One of the most famous rulers in history, King David, governed Israel in the 10th century BC. David was remarkable well before he became king. The Bible relates that when he was a teenage shepherd he felled a veritable giant of an enemy with one stone slung from his sling, while seasoned soldiers stood by, afraid to act.
But even remarkable people make bad choices, and King David went on to make a big one. He used his power to compel the wife of a soldier in his own army to commit adultery with him, and then ordered that the soldier be killed, to hide what he had done and take the soldier’s wife as his own.
Later, awakened by a trusted advisor to the need for deep remorse, David wrote one of the Bible’s greatest psalms, which remains a powerful prayer for anyone who wants to help themself, as well as others, be better. It includes: “Create in me a clean heart, O God; and renew a right spirit within me. … Restore unto me the joy of thy salvation” (Psalms 51:10, 12).
That petition is a theme of this week’s Christian Science Bible lesson. Self-cleansing, or repentance, is an ongoing practice. Christianity refers to it as a sacrament, a commitment to living the goodness and purity natural to all of us as children of God.
When we make an effort to let God cleanse our own hearts of anger, scorn, or despair, and replace such feelings with gratitude and support for unselfish and just actions, we become part of a movement of healers.
An account of Christ Jesus’ healing work shows that someone out of their right mind can come to their senses (see Mark 1:23-27). Jesus authoritatively said to the disordered, unbalanced state of a man possessed with an “unclean spirit,” “Hold thy peace, and come out of him.” The account tells that the man was restored to his right mind.
You could say that when any of us acts “uncleanly” – for instance, being concerned mainly with our own desires or what we perceive as our own personal benefit – we need to be restored to our right mind; that is, to a truer sense of our goodness and purity as God’s spiritual offspring. This is the purpose of a sacrament described as the baptism of repentance.

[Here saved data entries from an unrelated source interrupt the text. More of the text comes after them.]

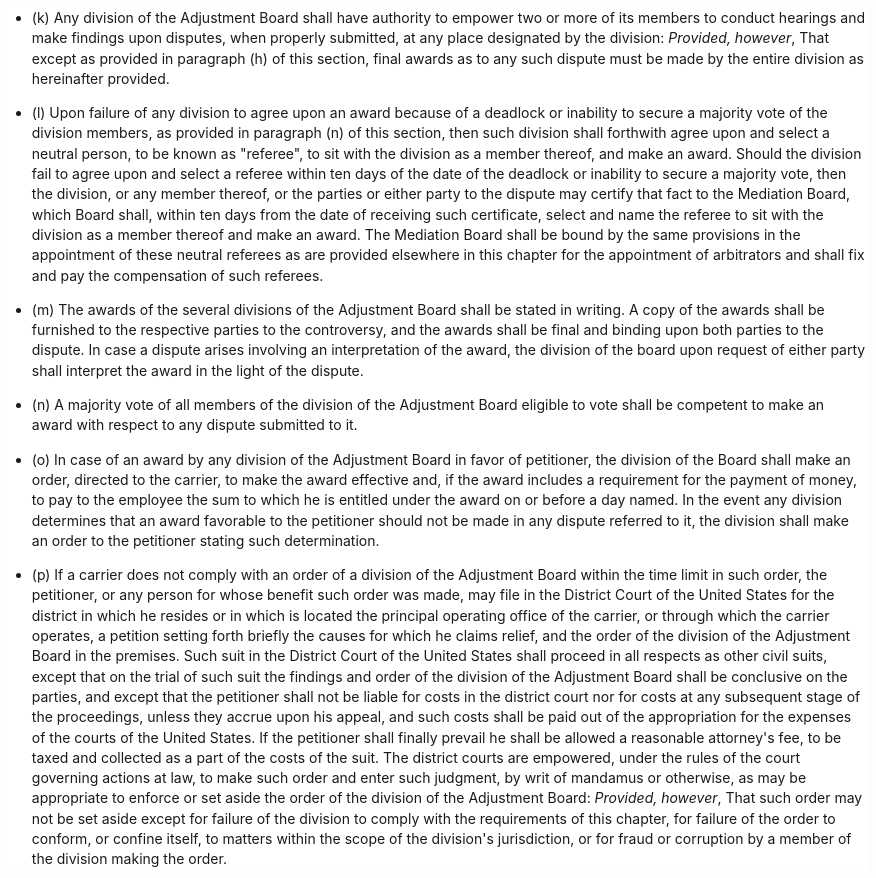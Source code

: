 * (k) Any division of the Adjustment Board shall have authority to empower two or more of its members to conduct hearings and make findings upon disputes, when properly submitted, at any place designated by the division: _Provided, however_, That except as provided in paragraph (h) of this section, final awards as to any such dispute must be made by the entire division as hereinafter provided.

* (l) Upon failure of any division to agree upon an award because of a deadlock or inability to secure a majority vote of the division members, as provided in paragraph (n) of this section, then such division shall forthwith agree upon and select a neutral person, to be known as "referee", to sit with the division as a member thereof, and make an award. Should the division fail to agree upon and select a referee within ten days of the date of the deadlock or inability to secure a majority vote, then the division, or any member thereof, or the parties or either party to the dispute may certify that fact to the Mediation Board, which Board shall, within ten days from the date of receiving such certificate, select and name the referee to sit with the division as a member thereof and make an award. The Mediation Board shall be bound by the same provisions in the appointment of these neutral referees as are provided elsewhere in this chapter for the appointment of arbitrators and shall fix and pay the compensation of such referees.

* (m) The awards of the several divisions of the Adjustment Board shall be stated in writing. A copy of the awards shall be furnished to the respective parties to the controversy, and the awards shall be final and binding upon both parties to the dispute. In case a dispute arises involving an interpretation of the award, the division of the board upon request of either party shall interpret the award in the light of the dispute.

* (n) A majority vote of all members of the division of the Adjustment Board eligible to vote shall be competent to make an award with respect to any dispute submitted to it.

* (o) In case of an award by any division of the Adjustment Board in favor of petitioner, the division of the Board shall make an order, directed to the carrier, to make the award effective and, if the award includes a requirement for the payment of money, to pay to the employee the sum to which he is entitled under the award on or before a day named. In the event any division determines that an award favorable to the petitioner should not be made in any dispute referred to it, the division shall make an order to the petitioner stating such determination.

* (p) If a carrier does not comply with an order of a division of the Adjustment Board within the time limit in such order, the petitioner, or any person for whose benefit such order was made, may file in the District Court of the United States for the district in which he resides or in which is located the principal operating office of the carrier, or through which the carrier operates, a petition setting forth briefly the causes for which he claims relief, and the order of the division of the Adjustment Board in the premises. Such suit in the District Court of the United States shall proceed in all respects as other civil suits, except that on the trial of such suit the findings and order of the division of the Adjustment Board shall be conclusive on the parties, and except that the petitioner shall not be liable for costs in the district court nor for costs at any subsequent stage of the proceedings, unless they accrue upon his appeal, and such costs shall be paid out of the appropriation for the expenses of the courts of the United States. If the petitioner shall finally prevail he shall be allowed a reasonable attorney's fee, to be taxed and collected as a part of the costs of the suit. The district courts are empowered, under the rules of the court governing actions at law, to make such order and enter such judgment, by writ of mandamus or otherwise, as may be appropriate to enforce or set aside the order of the division of the Adjustment Board: _Provided, however_, That such order may not be set aside except for failure of the division to comply with the requirements of this chapter, for failure of the order to conform, or confine itself, to matters within the scope of the division's jurisdiction, or for fraud or corruption by a member of the division making the order.
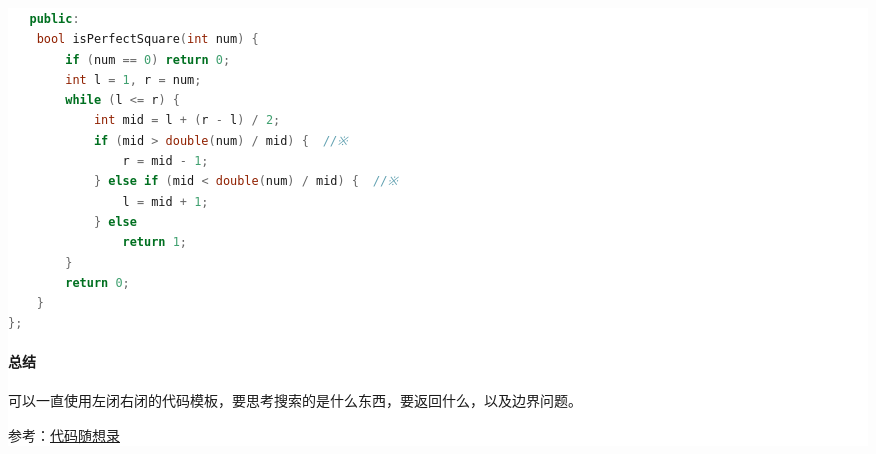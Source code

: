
 ```c++
   public:
    bool isPerfectSquare(int num) {
        if (num == 0) return 0;
        int l = 1, r = num;
        while (l <= r) {
            int mid = l + (r - l) / 2;
            if (mid > double(num) / mid) {  //※
                r = mid - 1;
            } else if (mid < double(num) / mid) {  //※
                l = mid + 1;
            } else
                return 1;
        }
        return 0;
    }
};
```

#### 总结
可以一直使用左闭右闭的代码模板，要思考搜索的是什么东西，要返回什么，以及边界问题。





参考：[代码随想录](https://www.programmercarl.com/0704.%E4%BA%8C%E5%88%86%E6%9F%A5%E6%89%BE.html#%E7%AE%97%E6%B3%95%E5%85%AC%E5%BC%80%E8%AF%BE)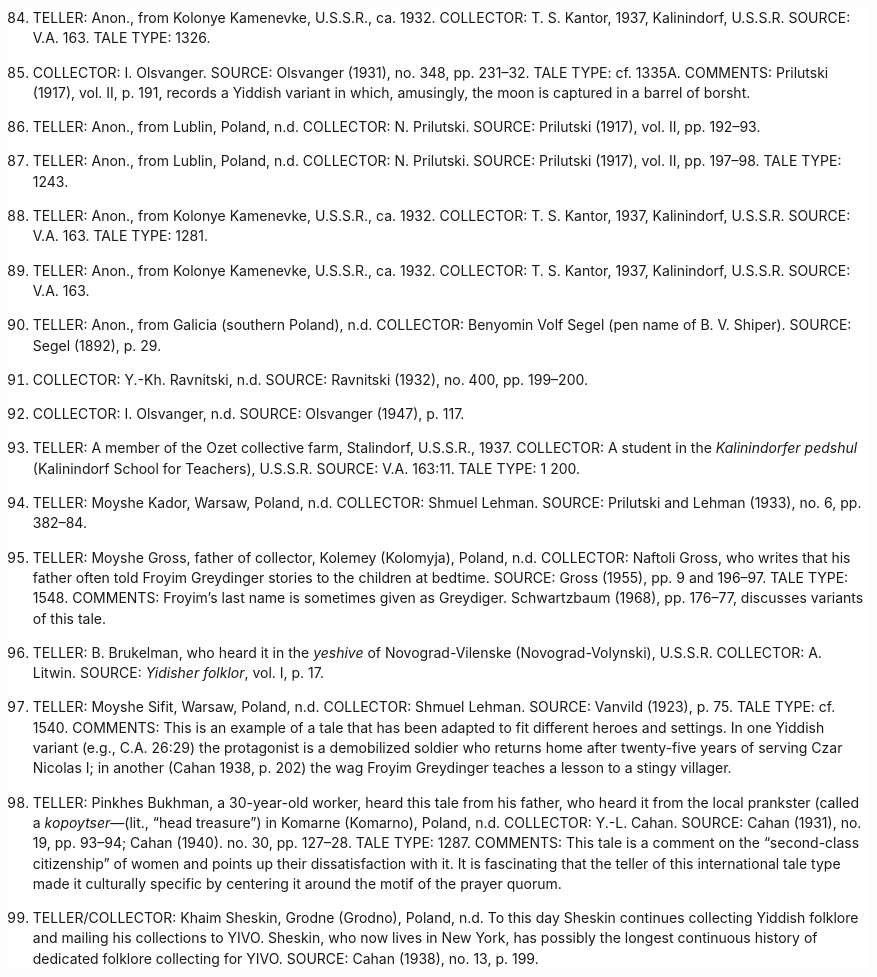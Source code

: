 84. TELLER: Anon., from Kolonye Kamenevke, U.S.S.R., ca. 1932. COLLECTOR: T. S. Kantor, 1937, Kalinindorf, U.S.S.R. SOURCE: V.A. 163. TALE TYPE: 1326.

85. COLLECTOR: I. Olsvanger. SOURCE: Olsvanger \(1931\), no. 348, pp. 231–32. TALE TYPE: cf. 1335A. COMMENTS: Prilutski \(1917\), vol. II, p. 191, records a Yiddish variant in which, amusingly, the moon is captured in a barrel of borsht.

86. TELLER: Anon., from Lublin, Poland, n.d. COLLECTOR: N. Prilutski. SOURCE: Prilutski \(1917\), vol. II, pp. 192–93.

87. TELLER: Anon., from Lublin, Poland, n.d. COLLECTOR: N. Prilutski. SOURCE: Prilutski \(1917\), vol. II, pp. 197–98. TALE TYPE: 1243.

88. TELLER: Anon., from Kolonye Kamenevke, U.S.S.R., ca. 1932. COLLECTOR: T. S. Kantor, 1937, Kalinindorf, U.S.S.R. SOURCE: V.A. 163. TALE TYPE: 1281.

89. TELLER: Anon., from Kolonye Kamenevke, U.S.S.R., ca. 1932. COLLECTOR: T. S. Kantor, 1937, Kalinindorf, U.S.S.R. SOURCE: V.A. 163.

90. TELLER: Anon., from Galicia \(southern Poland\), n.d. COLLECTOR: Benyomin Volf Segel \(pen name of B. V. Shiper\). SOURCE: Segel \(1892\), p. 29.

91. COLLECTOR: Y.-Kh. Ravnitski, n.d. SOURCE: Ravnitski \(1932\), no. 400, pp. 199–200.

92. COLLECTOR: I. Olsvanger, n.d. SOURCE: Olsvanger \(1947\), p. 117.

93. TELLER: A member of the Ozet collective farm, Stalindorf, U.S.S.R., 1937. COLLECTOR: A student in the *Kalinindorfer pedshul* \(Kalinindorf School for Teachers\), U.S.S.R. SOURCE: V.A. 163:11. TALE TYPE: 1 200.

94. TELLER: Moyshe Kador, Warsaw, Poland, n.d. COLLECTOR: Shmuel Lehman. SOURCE: Prilutski and Lehman \(1933\), no. 6, pp. 382–84.

95. TELLER: Moyshe Gross, father of collector, Kolemey \(Kolomyja\), Poland, n.d. COLLECTOR: Naftoli Gross, who writes that his father often told Froyim Greydinger stories to the children at bedtime. SOURCE: Gross \(1955\), pp. 9 and 196–97. TALE TYPE: 1548. COMMENTS: Froyim’s last name is sometimes given as Greydiger. Schwartzbaum \(1968\), pp. 176–77, discusses variants of this tale.

96. TELLER: B. Brukelman, who heard it in the *yeshive* of Novograd-Vilenske \(Novograd-Volynski\), U.S.S.R. COLLECTOR: A. Litwin. SOURCE: *Yidisher folklor*, vol. I, p. 17.

97. TELLER: Moyshe Sifit, Warsaw, Poland, n.d. COLLECTOR: Shmuel Lehman. SOURCE: Vanvild \(1923\), p. 75. TALE TYPE: cf. 1540. COMMENTS: This is an example of a tale that has been adapted to fit different heroes and settings. In one Yiddish variant \(e.g., C.A. 26:29\) the protagonist is a demobilized soldier who returns home after twenty-five years of serving Czar Nicolas I; in another \(Cahan 1938, p. 202\) the wag Froyim Greydinger teaches a lesson to a stingy villager.

98. TELLER: Pinkhes Bukhman, a 30-year-old worker, heard this tale from his father, who heard it from the local prankster \(called a *kopoytser*—\(lit., “head treasure”\) in Komarne \(Komarno\), Poland, n.d. COLLECTOR: Y.-L. Cahan. SOURCE: Cahan \(1931\), no. 19, pp. 93–94; Cahan \(1940\). no. 30, pp. 127–28. TALE TYPE: 1287. COMMENTS: This tale is a comment on the “second-class citizenship” of women and points up their dissatisfaction with it. It is fascinating that the teller of this international tale type made it culturally specific by centering it around the motif of the prayer quorum.

99. TELLER/COLLECTOR: Khaim Sheskin, Grodne \(Grodno\), Poland, n.d. To this day Sheskin continues collecting Yiddish folklore and mailing his collections to YIVO. Sheskin, who now lives in New York, has possibly the longest continuous history of dedicated folklore collecting for YIVO. SOURCE: Cahan \(1938\), no. 13, p. 199.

It takes persistent effort to desire and maintain a grounded expectation of good in the face of bad news and actors. Yet we are all inherently capable of this, because God expresses infinite goodness in and through all His children. As we, through prayer, repent and clean our own heart of hate, cynicism, outrage, and other unhelpful reactions, we can better trust that such repentance is possible for others.
It helps to bring this attitude to the ingesting of news. It can be tempting to be depressed or angered by things going on in the world, but a more productive and healing response is rising to a higher conviction that there is a natural “right spirit” in everyone. However buried or ignored that righteousness may appear, it is the essence of each being as an individual expression of God.
Referring to Jesus, the Christian Science textbook, “Science and Health with Key to the Scriptures,” says, “First in the list of Christian duties, he taught his followers the healing power of Truth and Love” (Mary Baker Eddy, p. 31).
The capacity to further healing is within anyone who strives to maintain the conviction that people are innately capable of good because all are, in truth, the creation of the infinite good – God. The Bible says, “Every man that hath this hope in him purifieth himself, even as he is pure” (I John 3:3).
However great the need may be for kings and leaders to cleanse their hearts, the way each of us can best further this is to “renew a right spirit within me.” As we let God make our hearts clean, our prayers for others help them to think and act in ways that better serve the welfare of all.